In Daredevil: Born Again, Kingpin finally puts together the puzzle of our hero, figuring out he is Matt Murdock. After progressively taking everything from him (he is disbarred, isolated from friends, finally rendered homeless), Kingpin finds he has reduced the hero to an animal, but in that state of mind, Murdock doesn’t have to play nice anymore. He can fight Kingpin without adherence to society’s rules, encapsulated in this famous panel:
And while Murdock’s sense of justice slips away, so does his power increase because of the freedom that accompanies it. It is an appealing notion, especially for those with a Libertarian streak.
But that is a comic book.
In the real world, living without fear will drive our primal emotions. Ask the murderous gang members of Chicago or my hometown New Orleans. They saw no other path to their goal than kill or be killed to get to the top of the drug trade. Many of them paid the ultimate price, losing their lives at 21, then 18, then 16, and finally 13.

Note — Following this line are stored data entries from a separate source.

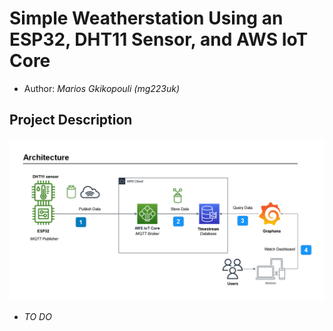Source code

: # Simple Weatherstation Using an ESP32, DHT11 Sensor, and AWS IoT Core

- Author: _Marios Gkikopouli (mg223uk)_

## Project Description

![Architecture](https://github.com/M-Gkiko/ESP32_AWS_Weatherstation/blob/main/AWS_IoT.png)

- _TO DO_
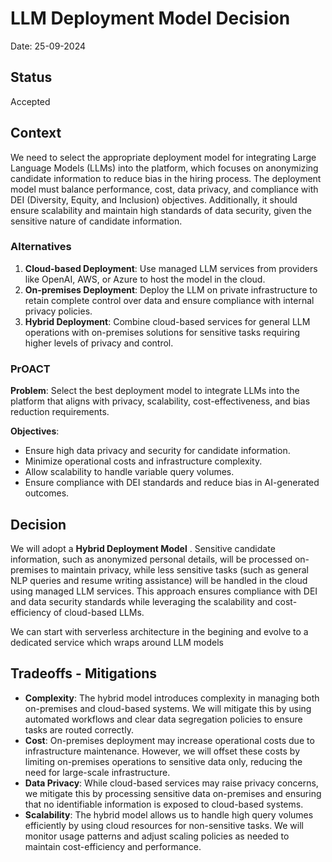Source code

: # LLM Deployment Model Decision

Date: 25-09-2024

## Status

Accepted

## Context

We need to select the appropriate deployment model for integrating Large Language Models (LLMs) into the platform, which focuses on anonymizing candidate information to reduce bias in the hiring process. The deployment model must balance performance, cost, data privacy, and compliance with DEI (Diversity, Equity, and Inclusion) objectives. Additionally, it should ensure scalability and maintain high standards of data security, given the sensitive nature of candidate information.

### Alternatives

1. **Cloud-based Deployment**: Use managed LLM services from providers like OpenAI, AWS, or Azure to host the model in the cloud.
2. **On-premises Deployment**: Deploy the LLM on private infrastructure to retain complete control over data and ensure compliance with internal privacy policies.
3. **Hybrid Deployment**: Combine cloud-based services for general LLM operations with on-premises solutions for sensitive tasks requiring higher levels of privacy and control.

### PrOACT

**Problem**: Select the best deployment model to integrate LLMs into the platform that aligns with privacy, scalability, cost-effectiveness, and bias reduction requirements.

**Objectives**:

- Ensure high data privacy and security for candidate information.
- Minimize operational costs and infrastructure complexity.
- Allow scalability to handle variable query volumes.
- Ensure compliance with DEI standards and reduce bias in AI-generated outcomes.

## Decision

We will adopt a **Hybrid Deployment Model** . Sensitive candidate information, such as anonymized personal details, will be processed on-premises to maintain privacy, while less sensitive tasks (such as general NLP queries and resume writing assistance) will be handled in the cloud using managed LLM services. This approach ensures compliance with DEI and data security standards while leveraging the scalability and cost-efficiency of cloud-based LLMs.

We can start with serverless architecture in the begining and evolve to a dedicated service which wraps around LLM models

## Tradeoffs - Mitigations

- **Complexity**: The hybrid model introduces complexity in managing both on-premises and cloud-based systems. We will mitigate this by using automated workflows and clear data segregation policies to ensure tasks are routed correctly.
- **Cost**: On-premises deployment may increase operational costs due to infrastructure maintenance. However, we will offset these costs by limiting on-premises operations to sensitive data only, reducing the need for large-scale infrastructure.
- **Data Privacy**: While cloud-based services may raise privacy concerns, we mitigate this by processing sensitive data on-premises and ensuring that no identifiable information is exposed to cloud-based systems.
- **Scalability**: The hybrid model allows us to handle high query volumes efficiently by using cloud resources for non-sensitive tasks. We will monitor usage patterns and adjust scaling policies as needed to maintain cost-efficiency and performance.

We can see it in the appeal of ISIS. Muslims see their religion vilified in Western civilization, they are harassed and treated as terrorists even when they are peaceful and may be denied access to the social order in the form of jobs and opportunities. They are prey for those who would give them an ultimate purpose, be it revenge or simply a place in the order.

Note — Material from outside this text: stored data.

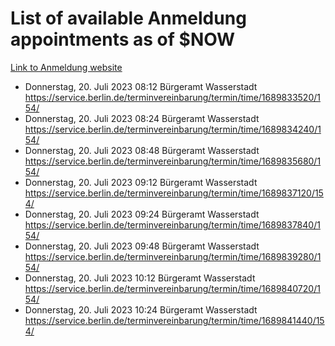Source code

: # List of available Anmeldung appointments as of $NOW
[Link to Anmeldung website](https://service.berlin.de/terminvereinbarung/termin/tag.php?termin=1&anliegen[]=120686&dienstleisterlist=122210,122217,327316,122219,327312,122227,327314,122231,327346,122243,327348,122254,122252,329742,122260,329745,122262,329748,122271,327278,122273,327274,122277,327276,330436,122280,327294,122282,327290,122284,327292,122291,327270,122285,327266,122286,327264,122296,327268,150230,329760,122297,327286,122294,327284,122312,329763,122314,329775,122304,327330,122311,327334,122309,327332,317869,122281,327352,122279,329772,122283,122276,327324,122274,327326,122267,329766,122246,327318,122251,327320,122257,327322,122208,327298,122226,327300&herkunft=http%3A%2F%2Fservice.berlin.de%2Fdienstleistung%2F120686%2F)
- Donnerstag, 20. Juli 2023 08:12 Bürgeramt Wasserstadt https://service.berlin.de/terminvereinbarung/termin/time/1689833520/154/
- Donnerstag, 20. Juli 2023 08:24 Bürgeramt Wasserstadt https://service.berlin.de/terminvereinbarung/termin/time/1689834240/154/
- Donnerstag, 20. Juli 2023 08:48 Bürgeramt Wasserstadt https://service.berlin.de/terminvereinbarung/termin/time/1689835680/154/
- Donnerstag, 20. Juli 2023 09:12 Bürgeramt Wasserstadt https://service.berlin.de/terminvereinbarung/termin/time/1689837120/154/
- Donnerstag, 20. Juli 2023 09:24 Bürgeramt Wasserstadt https://service.berlin.de/terminvereinbarung/termin/time/1689837840/154/
- Donnerstag, 20. Juli 2023 09:48 Bürgeramt Wasserstadt https://service.berlin.de/terminvereinbarung/termin/time/1689839280/154/
- Donnerstag, 20. Juli 2023 10:12 Bürgeramt Wasserstadt https://service.berlin.de/terminvereinbarung/termin/time/1689840720/154/
- Donnerstag, 20. Juli 2023 10:24 Bürgeramt Wasserstadt https://service.berlin.de/terminvereinbarung/termin/time/1689841440/154/
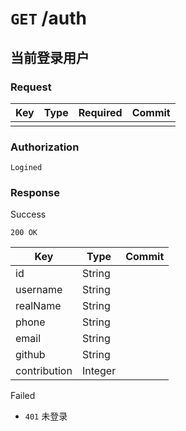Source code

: # `GET` /auth

## 当前登录用户

### Request

| Key | Type | Required | Commit |
| --- | --- | --- | --- |
| | | | |

### Authorization

`Logined`

### Response

Success

`200 OK`

| Key | Type | Commit |
| --- | --- | --- |
| id | String | |
| username | String | |
| realName | String | |
| phone | String | |
| email | String | |
| github | String | |
| contribution | Integer | |

Failed

- `401` 未登录
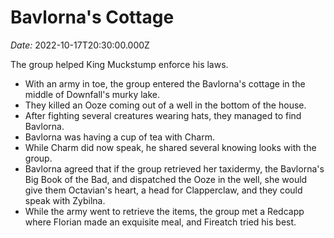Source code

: #  Bavlorna's Cottage

*Date:* 2022-10-17T20:30:00.000Z

The group helped King Muckstump enforce his laws.

* With an army in toe, the group entered the Bavlorna's cottage in the middle of Downfall's murky lake.
* They killed an Ooze coming out of a well in the bottom of the house.
* After fighting several creatures wearing hats, they managed to find Bavlorna.
* Bavlorna was having a cup of tea with Charm.
* While Charm did now speak, he shared several knowing looks with the group.
* Bavlorna agreed that if the group retrieved her taxidermy, the Bavlorna's Big Book of the Bad, and dispatched the Ooze in the well, she would give them Octavian's heart, a head for Clapperclaw, and they could speak with Zybilna.
* While the army went to retrieve the items, the group met a Redcapp where Florian made an exquisite meal, and Fireatch tried his best.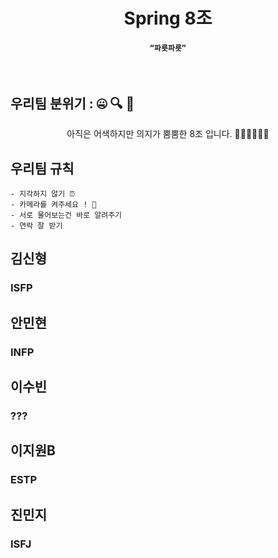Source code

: <h1 align="middle">Spring 8조</h1>
<h4 align="center"> 
  
  `“파릇파릇”`
</h4>

<br/>

## 우리팀 분위기 : 🤐 🔍 🌱
<p align="center">
아직은 어색하지만 의지가 뿜뿜한 8조 입니다. 👩🏻‍💻👨🏻‍💻
</p>

## 우리팀 규칙
    - 지각하지 않기 ⏰
    - 카메라를 켜주세요 ! 📸 
    - 서로 물어보는건 바로 알려주기 
    - 연락 잘 받기 

## 김신형
### ISFP

## 안민현
### INFP
 
## 이수빈
### ???

## 이지원B
### ESTP

## 진민지
### ISFJ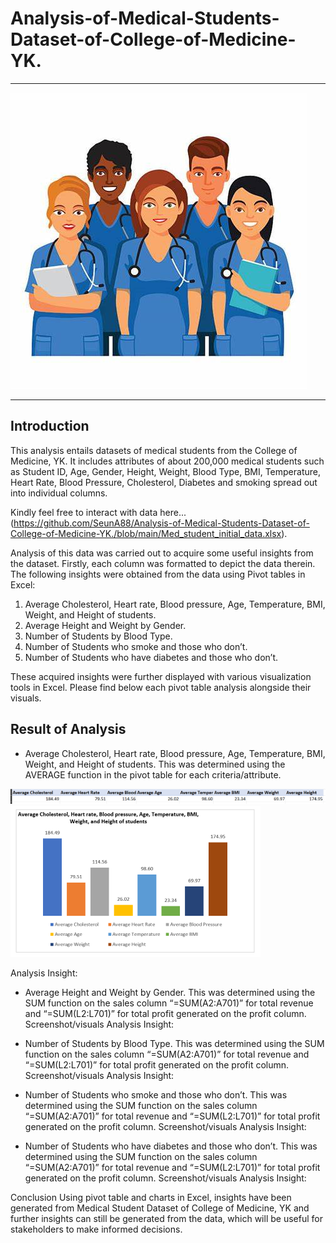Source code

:# Analysis-of-Medical-Students-Dataset-of-College-of-Medicine-YK.
---
![](Med_student.jpg)

---
## Introduction
This analysis entails datasets of medical students from the College of Medicine, YK. It includes attributes of about 200,000 medical students such as Student ID, Age, Gender, Height, Weight, Blood Type, BMI, Temperature, Heart Rate, Blood Pressure, Cholesterol, Diabetes and smoking spread out into individual columns. 

Kindly feel free to interact with data here...(https://github.com/SeunA88/Analysis-of-Medical-Students-Dataset-of-College-of-Medicine-YK./blob/main/Med_student_initial_data.xlsx).

Analysis of this data was carried out to acquire some useful insights from the dataset. Firstly, each column was formatted to depict the data therein. The following insights were obtained from the data using Pivot tables in Excel:

1. 	Average Cholesterol, Heart rate, Blood pressure, Age, Temperature, BMI, Weight, and Height of students.
2.	Average Height and Weight by Gender.
3.  Number of Students by Blood Type.
4.  Number of Students who smoke and those who don’t.
5.  Number of Students who have diabetes and those who don’t.

These acquired insights were further displayed with various visualization tools in Excel. Please find below each pivot table analysis alongside their visuals.

## Result of Analysis
-	Average Cholesterol, Heart rate, Blood pressure, Age, Temperature, BMI, Weight, and Height of students.
This was determined using the AVERAGE function in the pivot table for each criteria/attribute.

 ![](All_averages_.png)  ![](All_Averages.png)

Analysis Insight: 

-	Average Height and Weight by Gender.
This was determined using the SUM function on the sales column “=SUM(A2:A701)” for total revenue and “=SUM(L2:L701)” for total profit generated on the profit column.
Screenshot/visuals
Analysis Insight: 

-	Number of Students by Blood Type.
This was determined using the SUM function on the sales column “=SUM(A2:A701)” for total revenue and “=SUM(L2:L701)” for total profit generated on the profit column.
Screenshot/visuals
Analysis Insight: 
-	Number of Students who smoke and those who don’t.
This was determined using the SUM function on the sales column “=SUM(A2:A701)” for total revenue and “=SUM(L2:L701)” for total profit generated on the profit column.
Screenshot/visuals
Analysis Insight: 
-	Number of Students who have diabetes and those who don’t.
This was determined using the SUM function on the sales column “=SUM(A2:A701)” for total revenue and “=SUM(L2:L701)” for total profit generated on the profit column.
Screenshot/visuals
Analysis Insight: 

Conclusion
Using pivot table and charts in Excel, insights have been generated from Medical Student Dataset of College of Medicine, YK and further insights can still be generated from the data, which will be useful for stakeholders to make informed decisions.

And it will drive individuals from Charles Whitman in Austin to Stephen Paddock in Las Vegas and the many, many in between to climb a tower and open fire.
While these examples show the expansion of society’s malaise, we can break the cycle. We must provide hope as well as explore our own hatreds. Education is the key, but even those of us who have degrees may still be lacking because we have drawn lines, divided our allegiances, and see the world as us vs. them. Most who breathe the hottest fire don’t know who they’re railing against as the supposed “enemy” is a faceless monolith. Confronted with a living, present individual even the most vitriolic partisan will temper their rhetoric.
Which brings us to the way to find hope within the hopelessness: empathy, the ability to see the world through someone else’s eyes. And nothing helps that grow faster than reading fiction.
For a story to work, the reader must be able to see through the characters: their struggles, loves, cultural activities, day to day life. And a landmark study shows this act will expand empathy.
So, I have an assignment for you (yes, the teacher in me reveals itself in many ways): pick the culture you fear, distrust, even hate the most and read one book that explains that side. Don’t understand Islam? Maybe The Satanic Verses could give you some insight. Don’t understand the violence in African American culture? Native Son may hold some answers. Confused by how Germans acted during the Nazi times or how Southerners can be so unyielding? The works of Günter Grass and William Faulkner await you.
We would love it if you would share any insights you may have, regardless of whether your opinion changed or not. But we hope the seed of empathy, once planted, will grow into a beautiful flower. This world could only benefit.
To the extent that we could gain new insight from reading, our essays this month reflect on the human condition, both future and past.
Our resident futurist Aaron Emmel follows up his article “Possible Futures” with “Change or Die,” an essay focused on the ideas laid out in Seveneves by Neal Stevenson but expanded to show how the future of humankind relies on being flexible in all situations.
Looking in the opposite direction, John Peters looks to the sum total of human evolution in “How Did It Get Like This?” He explores how Homo sapiens’ rise from living with other beasts to becoming the apex predator happened too quickly for us to process the effect on our environment.
Both essays reveal something new about human society. Whatever it may reveal to you, gazing with fresh and empathetic eyes may change us all for the better.